WHAT YOU NEED TO DO: A single number is the answer here: how many lines of the entries contain "SQLMetricsReporting"?

═════ DATA RECORDS

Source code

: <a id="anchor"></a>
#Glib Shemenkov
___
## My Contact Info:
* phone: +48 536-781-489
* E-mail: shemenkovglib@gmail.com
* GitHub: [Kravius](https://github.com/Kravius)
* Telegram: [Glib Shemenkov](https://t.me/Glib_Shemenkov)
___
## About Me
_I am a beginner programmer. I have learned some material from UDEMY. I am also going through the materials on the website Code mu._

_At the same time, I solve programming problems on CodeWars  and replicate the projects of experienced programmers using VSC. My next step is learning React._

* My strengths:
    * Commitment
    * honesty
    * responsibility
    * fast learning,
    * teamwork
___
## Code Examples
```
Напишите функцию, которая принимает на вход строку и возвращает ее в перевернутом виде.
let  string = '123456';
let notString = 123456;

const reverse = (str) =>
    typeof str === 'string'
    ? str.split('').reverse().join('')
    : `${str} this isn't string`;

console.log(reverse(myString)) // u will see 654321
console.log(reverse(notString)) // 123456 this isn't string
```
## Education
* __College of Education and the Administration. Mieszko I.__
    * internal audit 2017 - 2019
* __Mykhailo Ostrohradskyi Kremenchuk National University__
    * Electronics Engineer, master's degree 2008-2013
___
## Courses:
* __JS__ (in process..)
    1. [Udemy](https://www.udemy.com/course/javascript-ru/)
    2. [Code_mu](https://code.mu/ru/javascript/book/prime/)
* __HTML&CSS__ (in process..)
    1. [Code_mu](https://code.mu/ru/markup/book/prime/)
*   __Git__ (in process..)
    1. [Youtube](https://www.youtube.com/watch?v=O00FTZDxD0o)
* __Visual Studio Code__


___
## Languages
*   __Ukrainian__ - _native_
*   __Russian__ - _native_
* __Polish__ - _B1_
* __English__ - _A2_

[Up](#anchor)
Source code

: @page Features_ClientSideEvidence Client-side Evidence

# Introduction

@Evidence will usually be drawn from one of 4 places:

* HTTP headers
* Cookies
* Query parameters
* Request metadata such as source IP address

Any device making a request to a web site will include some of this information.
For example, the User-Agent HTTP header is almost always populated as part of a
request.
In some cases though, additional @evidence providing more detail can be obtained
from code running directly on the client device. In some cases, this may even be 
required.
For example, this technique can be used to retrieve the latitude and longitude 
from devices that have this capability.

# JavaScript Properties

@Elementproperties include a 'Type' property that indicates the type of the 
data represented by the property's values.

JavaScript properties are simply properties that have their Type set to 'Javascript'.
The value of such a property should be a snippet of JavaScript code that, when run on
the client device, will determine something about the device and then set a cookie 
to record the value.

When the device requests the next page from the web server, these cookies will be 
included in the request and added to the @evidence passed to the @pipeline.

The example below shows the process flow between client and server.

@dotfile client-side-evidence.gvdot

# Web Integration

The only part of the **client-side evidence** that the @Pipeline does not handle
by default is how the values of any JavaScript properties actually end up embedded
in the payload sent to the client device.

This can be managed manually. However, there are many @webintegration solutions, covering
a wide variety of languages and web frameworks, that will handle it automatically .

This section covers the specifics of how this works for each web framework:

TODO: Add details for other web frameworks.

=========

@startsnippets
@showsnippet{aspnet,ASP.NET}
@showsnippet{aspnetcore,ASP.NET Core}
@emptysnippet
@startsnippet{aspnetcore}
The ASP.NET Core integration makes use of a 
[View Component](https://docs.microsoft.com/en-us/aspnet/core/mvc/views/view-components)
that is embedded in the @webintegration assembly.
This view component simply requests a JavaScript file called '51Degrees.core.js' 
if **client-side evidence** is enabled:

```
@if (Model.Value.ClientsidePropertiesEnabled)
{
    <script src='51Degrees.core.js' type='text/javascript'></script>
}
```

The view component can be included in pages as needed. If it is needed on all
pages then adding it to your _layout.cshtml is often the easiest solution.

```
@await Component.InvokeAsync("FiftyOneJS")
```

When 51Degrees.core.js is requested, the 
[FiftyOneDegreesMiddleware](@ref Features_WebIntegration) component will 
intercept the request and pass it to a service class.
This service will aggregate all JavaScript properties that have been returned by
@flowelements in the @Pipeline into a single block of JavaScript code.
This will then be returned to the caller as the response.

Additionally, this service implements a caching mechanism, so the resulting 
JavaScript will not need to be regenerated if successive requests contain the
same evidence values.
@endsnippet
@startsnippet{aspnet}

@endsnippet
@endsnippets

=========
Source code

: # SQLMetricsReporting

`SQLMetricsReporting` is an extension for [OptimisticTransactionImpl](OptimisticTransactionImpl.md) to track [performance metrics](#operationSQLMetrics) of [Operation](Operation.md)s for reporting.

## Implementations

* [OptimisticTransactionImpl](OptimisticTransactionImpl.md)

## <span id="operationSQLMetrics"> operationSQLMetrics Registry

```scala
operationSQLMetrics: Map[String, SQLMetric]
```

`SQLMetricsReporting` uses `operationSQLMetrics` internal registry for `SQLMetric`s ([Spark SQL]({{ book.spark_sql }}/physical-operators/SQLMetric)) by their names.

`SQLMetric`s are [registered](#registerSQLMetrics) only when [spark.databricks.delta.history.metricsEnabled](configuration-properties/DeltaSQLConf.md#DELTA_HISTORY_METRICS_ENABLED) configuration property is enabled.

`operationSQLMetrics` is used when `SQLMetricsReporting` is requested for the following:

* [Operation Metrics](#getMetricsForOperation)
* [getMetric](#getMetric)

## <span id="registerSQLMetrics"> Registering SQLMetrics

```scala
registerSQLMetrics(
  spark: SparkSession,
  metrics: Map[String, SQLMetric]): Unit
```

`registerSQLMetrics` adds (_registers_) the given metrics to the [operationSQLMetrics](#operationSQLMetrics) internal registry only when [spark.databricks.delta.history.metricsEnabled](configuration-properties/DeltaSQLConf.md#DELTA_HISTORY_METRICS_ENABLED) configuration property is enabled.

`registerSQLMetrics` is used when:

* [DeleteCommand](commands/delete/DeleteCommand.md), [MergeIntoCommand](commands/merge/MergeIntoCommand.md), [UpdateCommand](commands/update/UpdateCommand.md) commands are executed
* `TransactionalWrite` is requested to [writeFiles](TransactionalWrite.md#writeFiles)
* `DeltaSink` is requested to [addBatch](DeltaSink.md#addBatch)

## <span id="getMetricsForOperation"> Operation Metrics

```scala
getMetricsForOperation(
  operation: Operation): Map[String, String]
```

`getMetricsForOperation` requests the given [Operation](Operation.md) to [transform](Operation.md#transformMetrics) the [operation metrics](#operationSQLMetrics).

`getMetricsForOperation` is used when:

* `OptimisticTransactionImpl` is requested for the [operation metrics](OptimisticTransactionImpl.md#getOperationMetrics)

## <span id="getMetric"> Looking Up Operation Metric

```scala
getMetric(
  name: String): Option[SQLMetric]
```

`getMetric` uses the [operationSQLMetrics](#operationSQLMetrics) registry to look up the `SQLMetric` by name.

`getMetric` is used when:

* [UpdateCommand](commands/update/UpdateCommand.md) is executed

══════════

TASK RESULT: 4